# Code

**Standards:** 

We use Python version 3.7.10 and scikit-learn packages for model training and prediction. Specifically, we use BernoulliNB, MultinomialNB, GaussianNB, svm, and KNeighborsClassifier packages from scikit-learn for our baseline models, and the MLPClassifier package for our experimental CNN model. Our accuracy measurements come from the scikit-learn accuracy_score and classification_report packages, and we find optimal parameters for our models using GridSearchCV.

We also utilize the pandas and numpy libraries, as well as train_test_split and StandardScaler packages from the scikit-learn library, for data preprocessing and management.

In [2]:
import numpy as np
import pandas as pd
import matplotlib.pyplot as plt
from sklearn import svm, datasets
from sklearn.naive_bayes import BernoulliNB, MultinomialNB, GaussianNB
from sklearn.neural_network import MLPClassifier
from sklearn.model_selection import train_test_split, GridSearchCV
from sklearn.metrics import accuracy_score, classification_report
from sklearn.preprocessing import StandardScaler
from sklearn.neighbors import KNeighborsClassifier
import time
!python --version

### Data Import 

Import data and take 10,000 samples from the data for model training and assessment, for time efficiency. The entire dataset has 35,887 rows; some of our models took over 9 hours to train on that much data. For this reason, we narrow the data by taking a sample in order to manage the amount of time spent on training.

In [4]:
# import data
# all_data = pd.read_csv('icml_face_data.csv')
all_data = pd.read_csv('../input/facial-expression-recognition-challenge/icml_face_data.csv/icml_face_data.csv')
# pd.read_csv('/kaggle/input/challenges-in-representation-learning-facial-expression-recognition-challenge/train.csv')
# all_data = all_data[0:700] # just for dev... remove for actual training
print(all_data.shape)
all_data = all_data.sample(n=10000, random_state=1)

accuracy = {}
params = {}

### Data Preprocessing

After renaming the Usage and pixels columns for formatting, we define the function `pixels_to_arr` that convert a pandas Series of pixels to a numpy array of pixels, and apply it to the pixels column of our dataframe. This produces a one-dimensional array of 2,304 pixel values for each row of data.

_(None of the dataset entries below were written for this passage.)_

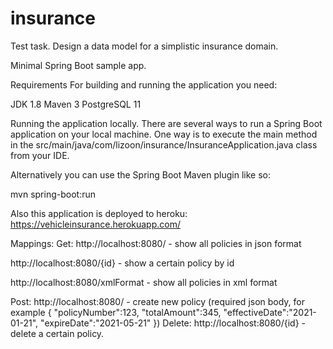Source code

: # insurance
Test task. Design a data model for a simplistic insurance domain.

Minimal Spring Boot sample app.

Requirements
For building and running the application you need:

JDK 1.8
Maven 3
PostgreSQL 11

Running the application locally.
There are several ways to run a Spring Boot application on your local machine. 
One way is to execute the main method in the src/main/java/com/lizoon/insurance/InsuranceApplication.java class from your IDE.

Alternatively you can use the Spring Boot Maven plugin like so:

mvn spring-boot:run

Also this application is deployed to heroku:
https://vehicleinsurance.herokuapp.com/  

Mappings:
Get:
http://localhost:8080/ - show all policies in json format

http://localhost:8080/{id} - show a certain policy by id

http://localhost:8080/xmlFormat - show all policies in xml format

Post:
http://localhost:8080/ - create new policy (required json body, for example 
{
    "policyNumber":123,
    "totalAmount":345,
    "effectiveDate":"2021-01-21",
    "expireDate":"2021-05-21"
})
Delete:
http://localhost:8080/{id} - delete a certain policy.
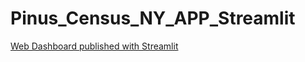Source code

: # Pinus_Census_NY_APP_Streamlit

[Web Dashboard published with Streamlit](https://share.streamlit.io/padawanh/pinus_census_ny_app_streamlit/main/AppPineNY.py)
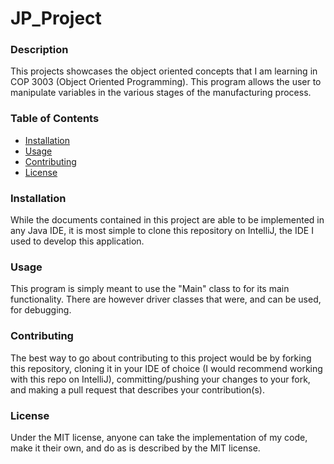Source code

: # JP_Project

### Description
This projects showcases the object oriented concepts that I am learning in COP 3003 (Object Oriented Programming).
This program allows the user to manipulate variables in the various stages of the manufacturing process.

### Table of Contents
- [Installation](#installation)
- [Usage](#usage)
- [Contributing](#contributing)
- [License](#license)

### Installation 
While the documents contained in this project are able to be implemented in any Java IDE, it is most simple to clone this repository on IntelliJ, the IDE I used to develop this application.

### Usage
This program is simply meant to use the "Main" class to for its main functionality. There are however driver classes that were, and can be used, for debugging.

### Contributing 
The best way to go about contributing to this project would be by forking this repository, cloning it in your IDE of choice (I would recommend working with this repo on IntelliJ), committing/pushing your changes to your fork, and making a pull request that describes your contribution(s).

### License
Under the MIT license, anyone can take the implementation of my code, make it their own, and do as is described by the MIT license.
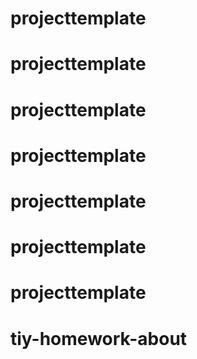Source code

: # projecttemplate
# projecttemplate
# projecttemplate
# projecttemplate
# projecttemplate
# projecttemplate
# projecttemplate
# tiy-homework-about
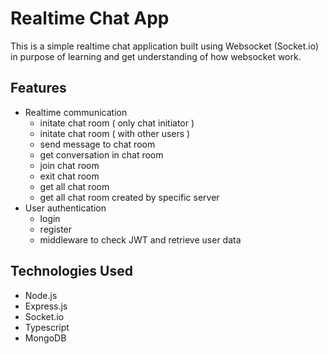# Realtime Chat App

This is a simple realtime chat application built using Websocket (Socket.io) in purpose of learning and get understanding of how websocket work.

## Features

- Realtime communication
  - initate chat room ( only chat initiator )
  - initate chat room ( with other users )
  - send message to chat room
  - get conversation in chat room
  - join chat room
  - exit chat room
  - get all chat room
  - get all chat room created by specific server
- User authentication
  - login
  - register
  - middleware to check JWT and retrieve user data

## Technologies Used

- Node.js
- Express.js
- Socket.io
- Typescript
- MongoDB
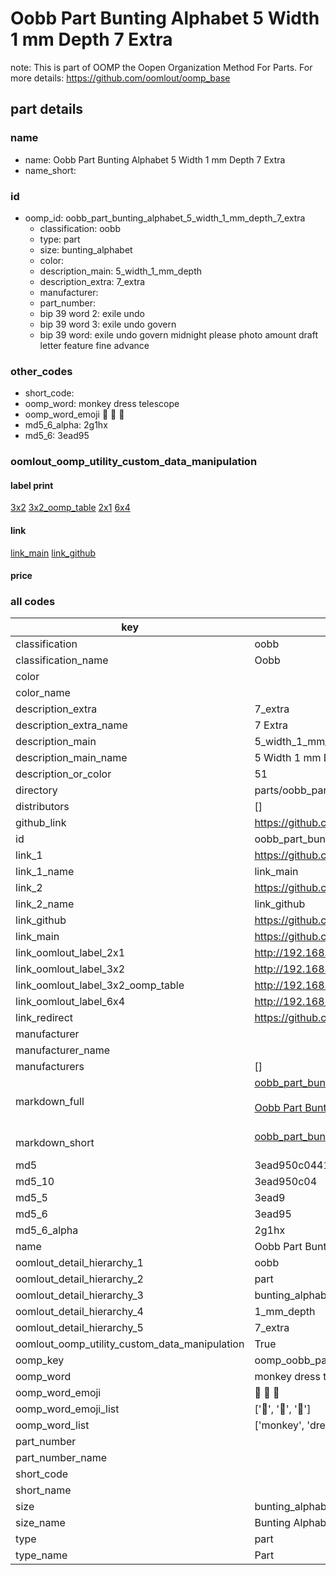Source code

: # Oobb Part Bunting Alphabet 5 Width 1 mm Depth 7 Extra  

note: This is part of OOMP the Oopen Organization Method For Parts. For more details: https://github.com/oomlout/oomp_base

##  part details
  







### name
* name: Oobb Part Bunting Alphabet 5 Width 1 mm Depth 7 Extra
* name_short: 
### id
* oomp_id: oobb_part_bunting_alphabet_5_width_1_mm_depth_7_extra
  * classification: oobb
  * type: part
  * size: bunting_alphabet
  * color: 
  * description_main: 5_width_1_mm_depth
  * description_extra: 7_extra
  * manufacturer: 
  * part_number: 
  * bip 39 word 2: exile undo
  * bip 39 word 3: exile undo govern
  * bip 39 word: exile undo govern midnight please photo amount draft letter feature fine advance

### other_codes
* short_code: 
* oomp_word: monkey dress telescope
* oomp_word_emoji :monkey: :dress: :telescope:
* md5_6_alpha: 2g1hx
* md5_6: 3ead95






### oomlout_oomp_utility_custom_data_manipulation
#### label print
[3x2](http://192.168.1.245:1112/?label=oomp%202g1hx)
[3x2_oomp_table](http://192.168.1.108:1112/?label=oomp%202g1hx)
[2x1](http://192.168.1.242:1112/?label=oomp%202g1hx)
[6x4](http://192.168.1.55:1112/?label=oomp%202g1hx)    

#### link

[link_main](https://github.com/oomlout/oomlout_oomp_version_1_messy/tree/main/parts/oobb_part_bunting_alphabet_5_width_1_mm_depth_7_extra) [link_github](https://github.com/oomlout/oomlout_oomp_version_1_messy/tree/main/parts/oobb_part_bunting_alphabet_5_width_1_mm_depth_7_extra)                             

#### price







### all codes 
| key | value |  
| --- | --- |  
| classification | oobb |  
| classification_name | Oobb |  
| color |  |  
| color_name |  |  
| description_extra | 7_extra |  
| description_extra_name | 7 Extra |  
| description_main | 5_width_1_mm_depth |  
| description_main_name | 5 Width 1 mm Depth |  
| description_or_color | 51 |  
| directory | parts/oobb_part_bunting_alphabet_5_width_1_mm_depth_7_extra |  
| distributors | [] |  
| github_link | https://github.com/oomlout/oomlout_oomp_part_src/tree/main/parts/oobb_part_bunting_alphabet_5_width_1_mm_depth_7_extra |  
| id | oobb_part_bunting_alphabet_5_width_1_mm_depth_7_extra |  
| link_1 | https://github.com/oomlout/oomlout_oomp_version_1_messy/tree/main/parts/oobb_part_bunting_alphabet_5_width_1_mm_depth_7_extra |  
| link_1_name | link_main |  
| link_2 | https://github.com/oomlout/oomlout_oomp_version_1_messy/tree/main/parts/oobb_part_bunting_alphabet_5_width_1_mm_depth_7_extra |  
| link_2_name | link_github |  
| link_github | https://github.com/oomlout/oomlout_oomp_version_1_messy/tree/main/parts/oobb_part_bunting_alphabet_5_width_1_mm_depth_7_extra |  
| link_main | https://github.com/oomlout/oomlout_oomp_version_1_messy/tree/main/parts/oobb_part_bunting_alphabet_5_width_1_mm_depth_7_extra |  
| link_oomlout_label_2x1 | http://192.168.1.242:1112/?label=oomp%202g1hx |  
| link_oomlout_label_3x2 | http://192.168.1.245:1112/?label=oomp%202g1hx |  
| link_oomlout_label_3x2_oomp_table | http://192.168.1.108:1112/?label=oomp%202g1hx |  
| link_oomlout_label_6x4 | http://192.168.1.55:1112/?label=oomp%202g1hx |  
| link_redirect | https://github.com/oomlout/oomlout_oomp_version_1_messy/tree/main/parts/oobb_part_bunting_alphabet_5_width_1_mm_depth_7_extra |  
| manufacturer |  |  
| manufacturer_name |  |  
| manufacturers | [] |  
| markdown_full | [oobb_part_bunting_alphabet_5_width_1_mm_depth_7_extra](none)<br>[](none)<br>[Oobb Part Bunting Alphabet 5 Width 1 Mm Depth 7 Extra](none)<br><br> |  
| markdown_short | [oobb_part_bunting_alphabet_5_width_1_mm_depth_7_extra](none)<br><br> |  
| md5 | 3ead950c0441e1028ed338c6ca3b3a7d |  
| md5_10 | 3ead950c04 |  
| md5_5 | 3ead9 |  
| md5_6 | 3ead95 |  
| md5_6_alpha | 2g1hx |  
| name | Oobb Part Bunting Alphabet 5 Width 1 mm Depth 7 Extra |  
| oomlout_detail_hierarchy_1 | oobb |  
| oomlout_detail_hierarchy_2 | part |  
| oomlout_detail_hierarchy_3 | bunting_alphabet |  
| oomlout_detail_hierarchy_4 | 1_mm_depth |  
| oomlout_detail_hierarchy_5 | 7_extra |  
| oomlout_oomp_utility_custom_data_manipulation | True |  
| oomp_key | oomp_oobb_part_bunting_alphabet_5_width_1_mm_depth_7_extra |  
| oomp_word | monkey dress telescope |  
| oomp_word_emoji | :monkey: :dress: :telescope: |  
| oomp_word_emoji_list | [':monkey:', ':dress:', ':telescope:'] |  
| oomp_word_list | ['monkey', 'dress', 'telescope'] |  
| part_number |  |  
| part_number_name |  |  
| short_code |  |  
| short_name |  |  
| size | bunting_alphabet |  
| size_name | Bunting Alphabet |  
| type | part |  
| type_name | Part |  
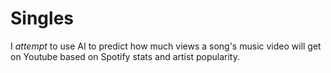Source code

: # Singles
I _attempt_ to use AI to predict how much views a song's music video will get on Youtube based on Spotify stats and artist popularity.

To make those arrays more usable, we then define the function `image_reshape` that reshapes each pixel array to a 48x48 matrix. Finally, we define the X and Y values we will feed into our models using the reshaped pixel matrices and their corresponding labels. We also create a `y_group` Series here that contains four labels, grouping the following emotions together: Angry/Sad, Fear/Surprise, Happy, and Neutral. Disgust is excluded because it has very little support (27 samples) in the test set.

In [17]:
all_data.rename({' Usage': 'Usage', ' pixels': 'pixels'}, axis=1, inplace=True)

In [18]:
def pixels_to_arr(pixels):
    array = np.array(pixels.split(),'float64')
    return array

all_data['pixels_arr'] = all_data['pixels'].apply(pixels_to_arr)

In [19]:
def image_reshape(data):
    image = np.reshape(data['pixels_arr'].to_list(),(data.shape[0],48,48,1))
    return image

X = image_reshape(all_data)
y = all_data['emotion']
y_group = all_data['emotion_group']

#### Prepare train and test sets

Here we create train and test sets using our 10,000-row dataframe. The training set has 8,000 rows and the testing set has 2,000 rows, and each contains 2,304 pixel values per row. The unraveled versions contain each value in its own column of the dataframe, and the standard versions contain the values as a single array. The unraveled format is used because it is better than a single array of pixel values for training models.

In [23]:
x_unraveled = pd.DataFrame(list(map(np.ravel, all_data['pixels_arr'])))
X_train_unrav, X_test_unrav, y_train_unrav, y_test_unrav = train_test_split(x_unraveled, y, test_size=0.2, random_state=12345)
print("Pixels as columns")
print("Training data shape: ", X_train_unrav.shape)
print("Test data shape", X_test_unrav.shape)

In [None]:
X_train, X_test, y_train, y_test = train_test_split(all_data['pixels_arr'], y, test_size=0.2, random_state=12345)
print("Pixels as Single array")
print("Training data shape: ", X_train.shape)
print("Test data shape", X_test.shape)

Using additional emotion groupings (`y_group`):

In [None]:
X_train, X_test, y_train_g, y_test_g = train_test_split(all_data['pixels_arr'], y_group, test_size=0.2, random_state=12345)
X_train_unrav, X_test_unrav, y_train_unrav_g, y_test_unrav_g = train_test_split(x_unraveled, y_group, test_size=0.2, random_state=12345)
X_train_im, X_test_im, y_train_im_g, y_test_im_g = train_test_split(X, y_group, test_size=0.2, random_state=12345)

### Data Examination

This is a preliminary examination of what is contained in our data. The first code block produces a bar chart showing the proportions of each labeled emotion within the 10,000-row dataframe. There is a notably higher proportion of "happy" samples than there are any other emotion, and a very low proportion of the samples are labeled "disgust". The rest of the labels comprise between 10-20% of the limited dataframe.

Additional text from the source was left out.